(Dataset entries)

= Beginning of Section =

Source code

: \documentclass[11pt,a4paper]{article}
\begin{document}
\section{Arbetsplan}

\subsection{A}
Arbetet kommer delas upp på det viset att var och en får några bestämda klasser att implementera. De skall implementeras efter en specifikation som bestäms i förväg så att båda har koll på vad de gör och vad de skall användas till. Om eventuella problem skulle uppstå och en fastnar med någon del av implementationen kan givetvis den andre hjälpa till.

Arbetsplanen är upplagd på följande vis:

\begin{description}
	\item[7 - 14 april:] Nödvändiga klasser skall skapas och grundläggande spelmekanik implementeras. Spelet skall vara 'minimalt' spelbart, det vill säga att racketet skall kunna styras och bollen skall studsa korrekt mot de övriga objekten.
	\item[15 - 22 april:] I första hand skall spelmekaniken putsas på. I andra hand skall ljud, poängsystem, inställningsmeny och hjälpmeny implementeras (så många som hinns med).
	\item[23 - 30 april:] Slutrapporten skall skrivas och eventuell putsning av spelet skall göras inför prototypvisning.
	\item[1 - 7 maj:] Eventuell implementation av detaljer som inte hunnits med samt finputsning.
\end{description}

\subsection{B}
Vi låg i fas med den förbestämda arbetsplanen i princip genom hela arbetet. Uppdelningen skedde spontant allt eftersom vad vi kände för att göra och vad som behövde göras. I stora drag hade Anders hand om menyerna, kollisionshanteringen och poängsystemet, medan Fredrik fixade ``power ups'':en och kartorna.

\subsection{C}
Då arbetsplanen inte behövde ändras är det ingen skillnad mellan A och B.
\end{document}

= End of Section =

» The task:
Which lines above include "april"? Show each of them by copying it.

» Result:
	\item[7 - 14 april:] Nödvändiga klasser skall skapas och grundläggande spelmekanik implementeras. Spelet skall vara 'minimalt' spelbart, det vill säga att racketet skall kunna styras och bollen skall studsa korrekt mot de övriga objekten.
	\item[15 - 22 april:] I första hand skall spelmekaniken putsas på. I andra hand skall ljud, poängsystem, inställningsmeny och hjälpmeny implementeras (så många som hinns med).
	\item[23 - 30 april:] Slutrapporten skall skrivas och eventuell putsning av spelet skall göras inför prototypvisning.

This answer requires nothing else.